## WHAT NEEDS TO BE DONE
The output should consist solely of the lines running from the one that contains "Your brand is" through the end of the records below, copied exactly.

[Records from a collection]

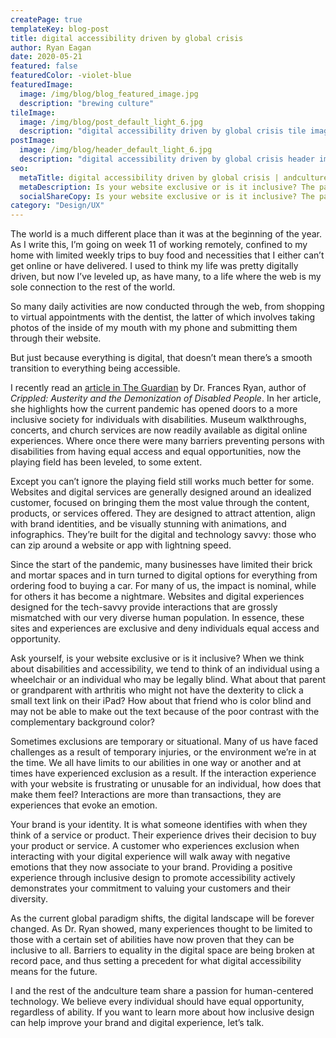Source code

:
 ```yaml
---
createPage: true
templateKey: blog-post
title: digital accessibility driven by global crisis
author: Ryan Eagan
date: 2020-05-21
featured: false
featuredColor: -violet-blue
featuredImage:
  image: /img/blog/blog_featured_image.jpg
  description: "brewing culture"
tileImage:
  image: /img/blog/post_default_light_6.jpg
  description: "digital accessibility driven by global crisis tile image"
postImage:
  image: /img/blog/header_default_light_6.jpg
  description: "digital accessibility driven by global crisis header image"
seo:
  metaTitle: digital accessibility driven by global crisis | andculture
  metaDescription: Is your website exclusive or is it inclusive? The paradigm for what is acceptable for brands is shifting in the wake of an unprecedented global crisis.
  socialShareCopy: Is your website exclusive or is it inclusive? The paradigm for what is acceptable for brands is shifting in the wake of an unprecedented global crisis.
category: "Design/UX"
---
```

The world is a much different place than it was at the beginning of the year. As I write this, I’m going on week 11 of working remotely, confined to my home with limited weekly trips to buy food and necessities that I either can’t get online or have delivered. I used to think my life was pretty digitally driven, but now I’ve leveled up, as have many, to a life where the web is my sole connection to the rest of the world.

So many daily activities are now conducted through the web, from shopping to virtual appointments with the dentist, the latter of which involves taking photos of the inside of my mouth with my phone and submitting them through their website.

But just because everything is digital, that doesn’t mean there’s a smooth transition to everything being accessible.

I recently read an [article in The Guardian](https://www.theguardian.com/world/2020/apr/20/covid-lockdown-opening-up-world-for-people-with-disabilities?CMP=Share_iOSApp_Other) by Dr. Frances Ryan, author of *Crippled: Austerity and the Demonization of Disabled People*. In her article, she highlights how the current pandemic has opened doors to a more inclusive society for individuals with disabilities. Museum walkthroughs, concerts, and church services are now readily available as digital online experiences. Where once there were many barriers preventing persons with disabilities from having equal access and equal opportunities, now the playing field has been leveled, to some extent.

Except you can’t ignore the playing field still works much better for some. Websites and digital services are generally designed around an idealized customer, focused on bringing them the most value through the content, products, or services offered. They are designed to attract attention, align with brand identities, and be visually stunning with animations, and infographics. They’re built for the digital and technology savvy: those who can zip around a website or app with lightning speed.

Since the start of the pandemic, many businesses have limited their brick and mortar spaces and in turn turned to digital options for everything from ordering food to buying a car. For many of us, the impact is nominal, while for others it has become a nightmare. Websites and digital experiences designed for the tech-savvy provide interactions that are grossly mismatched with our very diverse human population. In essence, these sites and experiences are exclusive and deny individuals equal access and opportunity.

Ask yourself, is your website exclusive or is it inclusive? When we think about disabilities and accessibility, we tend to think of an individual using a wheelchair or an individual who may be legally blind. What about that parent or grandparent with arthritis who might not have the dexterity to click a small text link on their iPad? How about that friend who is color blind and may not be able to make out the text because of the poor contrast with the complementary background color?

Sometimes exclusions are temporary or situational. Many of us have faced challenges as a result of temporary injuries, or the environment we’re in at the time. We all have limits to our abilities in one way or another and at times have experienced exclusion as a result. If the interaction experience with your website is frustrating or unusable for an individual, how does that make them feel? Interactions are more than transactions, they are experiences that evoke an emotion.

Your brand is your identity. It is what someone identifies with when they think of a service or product. Their experience drives their decision to buy your product or service. A customer who experiences exclusion when interacting with your digital experience will walk away with negative emotions that they now associate to your brand. Providing a positive experience through inclusive design to promote accessibility actively demonstrates your commitment to valuing your customers and their diversity.

As the current global paradigm shifts, the digital landscape will be forever changed. As Dr. Ryan showed, many experiences thought to be limited to those with a certain set of abilities have now proven that they can be inclusive to all. Barriers to equality in the digital space are being broken at record pace, and thus setting a precedent for what digital accessibility means for the future.

I and the rest of the andculture team share a passion for human-centered technology. We believe every individual should have equal opportunity, regardless of ability. If you want to learn more about how inclusive design can help improve your brand and digital experience, let’s talk.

## EXERCISE SOLUTION
Your brand is your identity. It is what someone identifies with when they think of a service or product. Their experience drives their decision to buy your product or service. A customer who experiences exclusion when interacting with your digital experience will walk away with negative emotions that they now associate to your brand. Providing a positive experience through inclusive design to promote accessibility actively demonstrates your commitment to valuing your customers and their diversity.

As the current global paradigm shifts, the digital landscape will be forever changed. As Dr. Ryan showed, many experiences thought to be limited to those with a certain set of abilities have now proven that they can be inclusive to all. Barriers to equality in the digital space are being broken at record pace, and thus setting a precedent for what digital accessibility means for the future.

I and the rest of the andculture team share a passion for human-centered technology. We believe every individual should have equal opportunity, regardless of ability. If you want to learn more about how inclusive design can help improve your brand and digital experience, let’s talk.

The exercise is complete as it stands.